After some bull-horned opening remarks by one of the march organizers, M.D. Baker, and invocations by Rev. Scott Couper of Centre Congregational Church, the march inched down Main Street looking for safe footings and road crossings, to end at the Brattleboro Food Co-op's gathering plaza for brief addresses and coalescing chants.
The more people who showed up, the wider the range of issues emerged on signs they carried - some scribbled on cardboard, others carefully painted. The verbiage of some was heady and serious; of others, witty.
Some of the signs protested Trump himself, along with Elon Musk, the richest person in the world whom Trump has put in charge of the Department of Government Efficiency (DOGE).
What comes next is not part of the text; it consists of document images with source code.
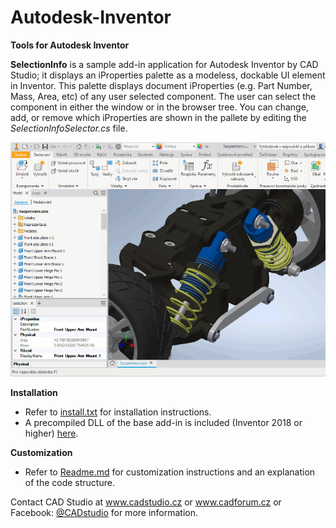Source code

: # Autodesk-Inventor

<b>Tools for Autodesk Inventor</b>

<b>SelectionInfo</b> is a sample add-in application for Autodesk Inventor by CAD Studio; it displays an iProperties palette as a modeless, dockable UI element in Inventor. This palette displays document iProperties (e.g. Part Number, Mass, Area, etc) of any user selected component. The user can select the component in either the window or in the browser tree. You can change, add, or remove which iProperties are shown in the pallete by editing the <i>SelectionInfoSelector.cs</i> file.

<img src="SelectionInfo/SelectionIP.gif">


<b>Installation</b>
 - Refer to <a href="SelectionInfo/SelectionInfo/install.txt">install.txt</a> for installation instructions.
- A precompiled DLL of the base add-in is included (Inventor 2018 or higher) <a href="Autodesk-Inventor/SelectionInfo/SelectionInfo/bin/Release">here</a>.
 
<b>Customization</b>
 - Refer to <a href="SelectionInfo/Readme.md">Readme.md</a> for customization instructions and an explanation of the code structure.


Contact CAD Studio at <a href="https://www.cadstudio.cz">www.cadstudio.cz</a> or <a href="https://www.cadforum.cz">www.cadforum.cz</a> or Facebook: <a href="https://www.facebook.com/CADstudio">@CADstudio</a> for more information.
One sign - a favorite - read, "Bad Doge."
The signs spoke of concerns around diversity, equity, and inclusion, racism, women's rights, LGBTQ+ rights - causes that are hardly unexpected in a march in Brattleboro pushing back against a Republican president.
But with a far-right agenda in play on the national stage and the bloodbath of firings of government employees doing work that many of us consider essential, many of the other march participants held signs that illustrated a broader, less partisan pushback.
The themes were distinctly American: religious freedom, loss of jobs, endangered education, freedom of expression, the erosion of the U.S. Constitution, the imperiling of democracy.
In a few short weeks, the United States has abruptly entered uncharted territory - to the point where a march like this one is attracting seasoned activists to people newly energized and looking to make change.
Energized by the march, I wondered about this new mix of local people, how they are perceiving the rapidly changing political landscape of the United States, and how citizens at the local level can respond to what's unfolding in Washington, D.C.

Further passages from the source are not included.